Relatively few glitches have been reported with the direct-recording electronic-voting systems used in Tuesday's election.
Predictions of widespread problems with electronic voting systems in Tuesday's election didn't come to pass. As of late Wednesday, relatively few problems had been reported with the new voting technology known as DRE, or direct-recording electronic-voting systems.
The election incident-tracking Web site voteprotect.org, operated by the watchgroups Verified Voting Foundation, Computer Professionals for Social Responsibility, and the Election Protection Coalition, said more than 17,000 voting incidents had been reported through its Election Incident Reporting System through Wednesday afternoon. However, only 1,222 incidents were reported as "machine problems," and many of those didn't involve DRE systems.

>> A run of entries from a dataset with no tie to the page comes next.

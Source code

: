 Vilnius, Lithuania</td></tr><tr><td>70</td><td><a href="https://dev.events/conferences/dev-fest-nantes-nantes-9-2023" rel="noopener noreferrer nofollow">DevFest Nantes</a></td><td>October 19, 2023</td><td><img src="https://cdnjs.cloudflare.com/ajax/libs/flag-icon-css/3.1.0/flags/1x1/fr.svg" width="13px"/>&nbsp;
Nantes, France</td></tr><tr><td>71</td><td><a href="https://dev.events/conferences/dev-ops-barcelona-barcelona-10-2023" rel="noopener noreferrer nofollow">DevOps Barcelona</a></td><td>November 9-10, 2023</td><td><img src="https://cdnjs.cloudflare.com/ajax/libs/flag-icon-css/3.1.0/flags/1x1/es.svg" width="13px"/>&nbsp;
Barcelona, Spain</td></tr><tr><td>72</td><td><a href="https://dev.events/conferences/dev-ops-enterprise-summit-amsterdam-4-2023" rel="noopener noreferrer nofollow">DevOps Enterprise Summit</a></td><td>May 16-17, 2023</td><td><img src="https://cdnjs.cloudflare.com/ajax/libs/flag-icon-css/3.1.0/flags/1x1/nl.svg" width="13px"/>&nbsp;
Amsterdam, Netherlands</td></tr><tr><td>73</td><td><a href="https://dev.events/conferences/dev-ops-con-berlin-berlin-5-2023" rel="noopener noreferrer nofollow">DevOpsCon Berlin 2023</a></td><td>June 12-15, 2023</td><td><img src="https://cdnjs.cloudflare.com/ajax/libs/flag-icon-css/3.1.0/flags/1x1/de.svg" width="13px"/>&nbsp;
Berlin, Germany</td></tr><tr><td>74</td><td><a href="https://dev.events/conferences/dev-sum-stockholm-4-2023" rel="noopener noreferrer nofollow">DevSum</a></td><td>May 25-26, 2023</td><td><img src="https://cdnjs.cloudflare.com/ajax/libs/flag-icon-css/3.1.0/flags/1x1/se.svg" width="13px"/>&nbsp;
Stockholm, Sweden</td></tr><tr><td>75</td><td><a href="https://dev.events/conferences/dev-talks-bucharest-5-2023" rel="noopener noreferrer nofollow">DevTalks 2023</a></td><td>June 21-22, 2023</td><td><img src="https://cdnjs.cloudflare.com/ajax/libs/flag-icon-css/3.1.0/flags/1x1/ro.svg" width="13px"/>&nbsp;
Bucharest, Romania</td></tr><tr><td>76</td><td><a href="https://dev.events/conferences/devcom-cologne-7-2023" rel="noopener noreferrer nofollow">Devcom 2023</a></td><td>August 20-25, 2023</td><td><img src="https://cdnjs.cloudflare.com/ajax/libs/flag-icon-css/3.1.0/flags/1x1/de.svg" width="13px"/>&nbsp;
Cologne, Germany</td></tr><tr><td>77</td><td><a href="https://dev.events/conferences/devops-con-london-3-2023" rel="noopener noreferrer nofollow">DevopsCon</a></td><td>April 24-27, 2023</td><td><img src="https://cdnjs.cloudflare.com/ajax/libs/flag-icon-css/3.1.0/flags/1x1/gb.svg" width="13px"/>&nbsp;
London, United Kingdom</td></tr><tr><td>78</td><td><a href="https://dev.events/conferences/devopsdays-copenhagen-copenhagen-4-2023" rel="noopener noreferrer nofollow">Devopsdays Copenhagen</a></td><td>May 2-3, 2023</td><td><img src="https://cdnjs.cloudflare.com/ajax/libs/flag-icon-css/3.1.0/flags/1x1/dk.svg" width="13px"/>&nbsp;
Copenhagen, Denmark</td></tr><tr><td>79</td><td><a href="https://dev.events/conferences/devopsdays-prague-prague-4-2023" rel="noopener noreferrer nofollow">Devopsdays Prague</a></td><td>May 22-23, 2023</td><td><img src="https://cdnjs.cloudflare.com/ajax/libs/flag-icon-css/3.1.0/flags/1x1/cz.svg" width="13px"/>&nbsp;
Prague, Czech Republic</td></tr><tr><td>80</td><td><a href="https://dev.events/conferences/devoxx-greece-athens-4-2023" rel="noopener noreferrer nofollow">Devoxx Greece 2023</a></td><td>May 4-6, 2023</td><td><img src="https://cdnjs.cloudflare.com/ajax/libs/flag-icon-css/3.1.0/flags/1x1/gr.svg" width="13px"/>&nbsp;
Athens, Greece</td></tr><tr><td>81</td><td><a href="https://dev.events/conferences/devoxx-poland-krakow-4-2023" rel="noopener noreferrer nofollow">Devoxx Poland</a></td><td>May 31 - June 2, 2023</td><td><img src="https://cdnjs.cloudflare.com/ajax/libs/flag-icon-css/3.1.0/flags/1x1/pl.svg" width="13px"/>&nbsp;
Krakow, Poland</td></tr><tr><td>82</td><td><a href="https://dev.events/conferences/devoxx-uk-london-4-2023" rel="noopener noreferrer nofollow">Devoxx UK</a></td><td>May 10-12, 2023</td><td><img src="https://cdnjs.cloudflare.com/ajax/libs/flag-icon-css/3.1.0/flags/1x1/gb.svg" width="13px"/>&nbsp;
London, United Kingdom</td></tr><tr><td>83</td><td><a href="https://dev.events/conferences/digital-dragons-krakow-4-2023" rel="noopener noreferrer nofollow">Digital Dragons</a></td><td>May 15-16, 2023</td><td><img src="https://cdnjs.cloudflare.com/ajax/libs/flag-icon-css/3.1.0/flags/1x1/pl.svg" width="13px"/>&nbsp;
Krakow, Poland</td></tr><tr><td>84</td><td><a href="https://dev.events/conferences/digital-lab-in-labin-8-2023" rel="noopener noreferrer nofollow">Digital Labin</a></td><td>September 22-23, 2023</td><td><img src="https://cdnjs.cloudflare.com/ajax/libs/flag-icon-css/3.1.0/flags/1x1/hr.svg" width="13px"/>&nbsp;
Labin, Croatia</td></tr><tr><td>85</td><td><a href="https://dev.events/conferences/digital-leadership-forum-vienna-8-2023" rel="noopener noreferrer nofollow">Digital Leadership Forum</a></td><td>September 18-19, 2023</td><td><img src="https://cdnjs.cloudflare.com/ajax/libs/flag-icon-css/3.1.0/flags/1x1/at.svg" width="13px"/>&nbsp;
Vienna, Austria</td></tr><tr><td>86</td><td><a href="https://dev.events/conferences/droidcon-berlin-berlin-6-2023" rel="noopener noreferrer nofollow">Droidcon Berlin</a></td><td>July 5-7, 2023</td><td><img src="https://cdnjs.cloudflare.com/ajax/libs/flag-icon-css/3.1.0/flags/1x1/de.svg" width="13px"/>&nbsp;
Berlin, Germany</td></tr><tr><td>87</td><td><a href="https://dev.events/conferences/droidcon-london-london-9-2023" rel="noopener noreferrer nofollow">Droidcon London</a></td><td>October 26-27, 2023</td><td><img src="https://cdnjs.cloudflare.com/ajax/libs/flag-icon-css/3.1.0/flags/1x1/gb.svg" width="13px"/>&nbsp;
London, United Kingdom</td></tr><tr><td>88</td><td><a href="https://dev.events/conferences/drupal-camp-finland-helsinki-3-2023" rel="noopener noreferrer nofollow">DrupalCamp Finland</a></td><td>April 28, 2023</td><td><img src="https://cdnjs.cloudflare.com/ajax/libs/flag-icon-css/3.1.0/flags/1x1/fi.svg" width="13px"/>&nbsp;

The DRE systems are manufactured by Diebold Election Systems, Election Systems & Software, Hart InterCivic, and Sequoia Voting Systems.
The DRE systems weren't perfect. Some machines wouldn't run. In other locations, voters expressed concerns about whether their votes were actually counted. In Nevada, only a handful of problems where reported. Nevada was the only state that had a large number of electronic-voting systems armed with a "voter verifiable paper trail," which provides a way for voters to validate that their votes on a printed sheet match the votes cast on the machines.
One voter reported that the "pad" on the electronic voting system was "skewed," while another voter reported that the electronic voting machine wouldn't allow the option of choosing not to cast a vote for a race on the ballot.
Overall, election watchers say the first big test for DREs went relatively well. It had been estimated before the election that about 50 million voters would use touch-screen systems on Election Day.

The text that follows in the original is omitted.